■ **PROBLEM REQUIREMENTS**:
Each line of the entries that mentions the string "fragment" needs to be reported.
☆ ☆ ☆
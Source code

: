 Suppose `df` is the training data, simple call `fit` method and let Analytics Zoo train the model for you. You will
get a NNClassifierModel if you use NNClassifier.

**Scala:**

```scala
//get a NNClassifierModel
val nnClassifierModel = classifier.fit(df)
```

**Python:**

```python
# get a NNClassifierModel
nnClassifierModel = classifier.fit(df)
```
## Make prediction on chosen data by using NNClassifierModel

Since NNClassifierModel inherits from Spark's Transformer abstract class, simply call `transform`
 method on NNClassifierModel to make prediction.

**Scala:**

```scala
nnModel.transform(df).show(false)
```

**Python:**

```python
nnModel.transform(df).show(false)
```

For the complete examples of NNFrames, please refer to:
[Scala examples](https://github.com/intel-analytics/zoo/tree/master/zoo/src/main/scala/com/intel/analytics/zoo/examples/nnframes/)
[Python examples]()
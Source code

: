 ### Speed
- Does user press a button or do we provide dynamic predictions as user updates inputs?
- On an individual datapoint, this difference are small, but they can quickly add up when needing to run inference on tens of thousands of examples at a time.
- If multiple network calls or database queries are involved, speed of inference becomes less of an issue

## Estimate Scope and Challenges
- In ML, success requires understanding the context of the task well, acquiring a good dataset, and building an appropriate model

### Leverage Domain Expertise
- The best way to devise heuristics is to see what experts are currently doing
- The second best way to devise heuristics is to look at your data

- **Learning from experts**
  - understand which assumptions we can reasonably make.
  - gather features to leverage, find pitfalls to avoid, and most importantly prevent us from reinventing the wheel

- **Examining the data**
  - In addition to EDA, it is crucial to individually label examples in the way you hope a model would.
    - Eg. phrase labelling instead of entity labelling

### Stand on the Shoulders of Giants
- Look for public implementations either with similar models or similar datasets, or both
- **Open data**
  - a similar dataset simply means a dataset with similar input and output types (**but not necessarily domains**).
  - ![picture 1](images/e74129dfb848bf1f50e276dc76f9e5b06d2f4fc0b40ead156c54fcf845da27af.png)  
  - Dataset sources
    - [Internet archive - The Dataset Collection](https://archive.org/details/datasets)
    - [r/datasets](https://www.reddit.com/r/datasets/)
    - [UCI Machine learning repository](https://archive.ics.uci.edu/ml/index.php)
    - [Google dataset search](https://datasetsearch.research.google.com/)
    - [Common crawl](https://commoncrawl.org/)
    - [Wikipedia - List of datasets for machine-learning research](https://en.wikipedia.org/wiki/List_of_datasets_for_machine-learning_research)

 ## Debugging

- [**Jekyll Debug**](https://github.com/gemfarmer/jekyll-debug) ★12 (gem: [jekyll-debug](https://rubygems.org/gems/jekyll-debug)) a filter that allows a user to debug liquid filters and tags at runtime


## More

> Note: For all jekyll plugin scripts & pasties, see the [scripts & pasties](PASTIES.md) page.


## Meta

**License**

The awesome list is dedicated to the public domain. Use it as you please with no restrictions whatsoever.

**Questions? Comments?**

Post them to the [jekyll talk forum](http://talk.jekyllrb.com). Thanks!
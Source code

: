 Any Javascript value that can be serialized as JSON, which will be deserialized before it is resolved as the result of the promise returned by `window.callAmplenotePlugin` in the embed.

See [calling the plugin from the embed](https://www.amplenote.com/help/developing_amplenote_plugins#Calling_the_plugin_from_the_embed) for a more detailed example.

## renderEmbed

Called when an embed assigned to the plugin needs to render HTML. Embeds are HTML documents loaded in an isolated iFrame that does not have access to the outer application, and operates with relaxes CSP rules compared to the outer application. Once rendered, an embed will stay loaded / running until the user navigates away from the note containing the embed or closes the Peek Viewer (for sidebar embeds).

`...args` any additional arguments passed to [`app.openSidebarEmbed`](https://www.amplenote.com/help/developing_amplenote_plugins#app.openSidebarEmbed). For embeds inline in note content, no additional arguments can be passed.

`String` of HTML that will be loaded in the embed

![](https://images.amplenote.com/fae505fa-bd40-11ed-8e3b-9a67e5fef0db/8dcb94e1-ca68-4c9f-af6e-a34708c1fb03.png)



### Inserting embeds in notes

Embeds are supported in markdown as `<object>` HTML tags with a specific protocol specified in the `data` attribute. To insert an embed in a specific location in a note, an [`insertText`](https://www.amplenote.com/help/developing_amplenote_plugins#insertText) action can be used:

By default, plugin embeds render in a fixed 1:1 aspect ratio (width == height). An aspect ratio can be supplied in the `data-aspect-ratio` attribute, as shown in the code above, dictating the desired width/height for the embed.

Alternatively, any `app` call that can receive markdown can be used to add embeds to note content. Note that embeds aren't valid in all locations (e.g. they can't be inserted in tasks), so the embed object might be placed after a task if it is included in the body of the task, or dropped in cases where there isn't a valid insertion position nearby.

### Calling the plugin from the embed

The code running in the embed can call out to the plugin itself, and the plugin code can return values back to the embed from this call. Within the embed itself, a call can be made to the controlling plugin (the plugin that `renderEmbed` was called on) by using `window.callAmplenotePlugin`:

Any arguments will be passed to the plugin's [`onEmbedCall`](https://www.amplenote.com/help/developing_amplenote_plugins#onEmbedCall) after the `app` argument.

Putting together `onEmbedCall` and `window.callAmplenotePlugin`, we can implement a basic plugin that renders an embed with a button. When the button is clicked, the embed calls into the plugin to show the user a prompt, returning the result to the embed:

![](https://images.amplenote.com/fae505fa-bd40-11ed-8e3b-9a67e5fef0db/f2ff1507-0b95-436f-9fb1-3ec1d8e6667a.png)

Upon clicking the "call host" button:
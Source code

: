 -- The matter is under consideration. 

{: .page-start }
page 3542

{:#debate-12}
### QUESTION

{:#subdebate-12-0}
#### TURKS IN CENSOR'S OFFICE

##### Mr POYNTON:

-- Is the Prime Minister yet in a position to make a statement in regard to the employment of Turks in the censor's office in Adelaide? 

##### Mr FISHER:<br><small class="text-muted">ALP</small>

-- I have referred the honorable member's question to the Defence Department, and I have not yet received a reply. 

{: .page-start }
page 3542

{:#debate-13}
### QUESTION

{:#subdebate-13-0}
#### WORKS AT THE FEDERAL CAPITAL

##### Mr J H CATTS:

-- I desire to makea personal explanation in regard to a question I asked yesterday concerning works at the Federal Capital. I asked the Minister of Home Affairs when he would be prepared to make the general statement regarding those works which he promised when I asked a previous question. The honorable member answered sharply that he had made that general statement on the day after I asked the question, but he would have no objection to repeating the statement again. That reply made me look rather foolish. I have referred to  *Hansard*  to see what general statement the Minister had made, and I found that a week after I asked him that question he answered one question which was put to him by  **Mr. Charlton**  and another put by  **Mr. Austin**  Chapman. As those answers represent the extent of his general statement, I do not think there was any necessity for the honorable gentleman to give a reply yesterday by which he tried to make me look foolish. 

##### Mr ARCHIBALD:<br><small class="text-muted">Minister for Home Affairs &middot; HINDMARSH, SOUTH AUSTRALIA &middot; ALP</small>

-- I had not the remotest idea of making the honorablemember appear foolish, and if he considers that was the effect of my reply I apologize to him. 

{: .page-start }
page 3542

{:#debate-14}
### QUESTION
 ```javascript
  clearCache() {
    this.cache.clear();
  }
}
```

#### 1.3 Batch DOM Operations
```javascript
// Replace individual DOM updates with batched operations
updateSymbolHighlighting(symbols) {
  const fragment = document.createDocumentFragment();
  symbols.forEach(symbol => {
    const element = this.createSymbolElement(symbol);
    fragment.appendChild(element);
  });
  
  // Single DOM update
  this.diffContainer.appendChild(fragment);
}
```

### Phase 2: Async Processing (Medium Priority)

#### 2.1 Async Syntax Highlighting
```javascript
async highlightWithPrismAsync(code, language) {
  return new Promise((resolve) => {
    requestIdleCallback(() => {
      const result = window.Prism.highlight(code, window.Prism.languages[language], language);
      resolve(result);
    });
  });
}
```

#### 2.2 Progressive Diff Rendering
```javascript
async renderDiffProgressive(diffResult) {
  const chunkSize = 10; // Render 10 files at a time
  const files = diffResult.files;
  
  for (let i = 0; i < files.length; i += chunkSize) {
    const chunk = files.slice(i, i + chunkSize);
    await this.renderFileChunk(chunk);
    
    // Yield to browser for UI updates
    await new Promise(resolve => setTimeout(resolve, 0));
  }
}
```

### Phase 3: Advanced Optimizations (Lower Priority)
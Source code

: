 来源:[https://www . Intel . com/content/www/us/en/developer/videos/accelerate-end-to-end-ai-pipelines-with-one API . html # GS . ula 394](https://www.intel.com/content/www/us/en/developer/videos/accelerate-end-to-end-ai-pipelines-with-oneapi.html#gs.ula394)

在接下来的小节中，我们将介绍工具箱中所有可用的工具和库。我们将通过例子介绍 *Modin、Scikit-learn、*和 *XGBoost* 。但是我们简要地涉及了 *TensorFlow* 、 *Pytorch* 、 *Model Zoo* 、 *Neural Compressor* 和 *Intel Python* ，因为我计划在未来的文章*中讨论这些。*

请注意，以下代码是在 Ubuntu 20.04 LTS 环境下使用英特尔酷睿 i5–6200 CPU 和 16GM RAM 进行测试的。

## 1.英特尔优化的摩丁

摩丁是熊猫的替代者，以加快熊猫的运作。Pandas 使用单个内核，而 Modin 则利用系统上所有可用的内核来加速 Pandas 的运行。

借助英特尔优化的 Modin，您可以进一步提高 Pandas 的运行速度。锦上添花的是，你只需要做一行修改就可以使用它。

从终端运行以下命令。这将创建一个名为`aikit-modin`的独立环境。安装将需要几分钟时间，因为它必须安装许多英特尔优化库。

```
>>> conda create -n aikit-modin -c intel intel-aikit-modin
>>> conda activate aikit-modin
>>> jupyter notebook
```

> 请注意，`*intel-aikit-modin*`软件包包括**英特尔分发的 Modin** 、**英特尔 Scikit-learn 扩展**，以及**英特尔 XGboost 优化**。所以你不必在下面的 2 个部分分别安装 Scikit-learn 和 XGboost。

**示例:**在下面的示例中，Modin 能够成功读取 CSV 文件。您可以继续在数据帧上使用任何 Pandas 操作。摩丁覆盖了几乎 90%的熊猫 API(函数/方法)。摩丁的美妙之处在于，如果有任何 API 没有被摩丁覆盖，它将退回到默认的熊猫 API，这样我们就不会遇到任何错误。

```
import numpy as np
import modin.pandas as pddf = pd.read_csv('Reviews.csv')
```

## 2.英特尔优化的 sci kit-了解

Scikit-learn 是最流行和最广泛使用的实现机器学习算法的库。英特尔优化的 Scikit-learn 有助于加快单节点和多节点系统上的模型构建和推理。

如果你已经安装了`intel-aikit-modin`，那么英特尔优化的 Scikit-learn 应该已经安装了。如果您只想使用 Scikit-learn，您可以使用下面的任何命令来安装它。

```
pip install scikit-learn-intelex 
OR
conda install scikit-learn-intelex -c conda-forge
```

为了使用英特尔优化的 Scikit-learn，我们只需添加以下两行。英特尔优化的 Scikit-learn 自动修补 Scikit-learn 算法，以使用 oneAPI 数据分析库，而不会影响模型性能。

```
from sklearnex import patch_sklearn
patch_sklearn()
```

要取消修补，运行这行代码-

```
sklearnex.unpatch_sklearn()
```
☆ ☆ ☆
■ **SOLUTION TO THIS PROBLEM**:
  const fragment = document.createDocumentFragment();
    fragment.appendChild(element);
  this.diffContainer.appendChild(fragment);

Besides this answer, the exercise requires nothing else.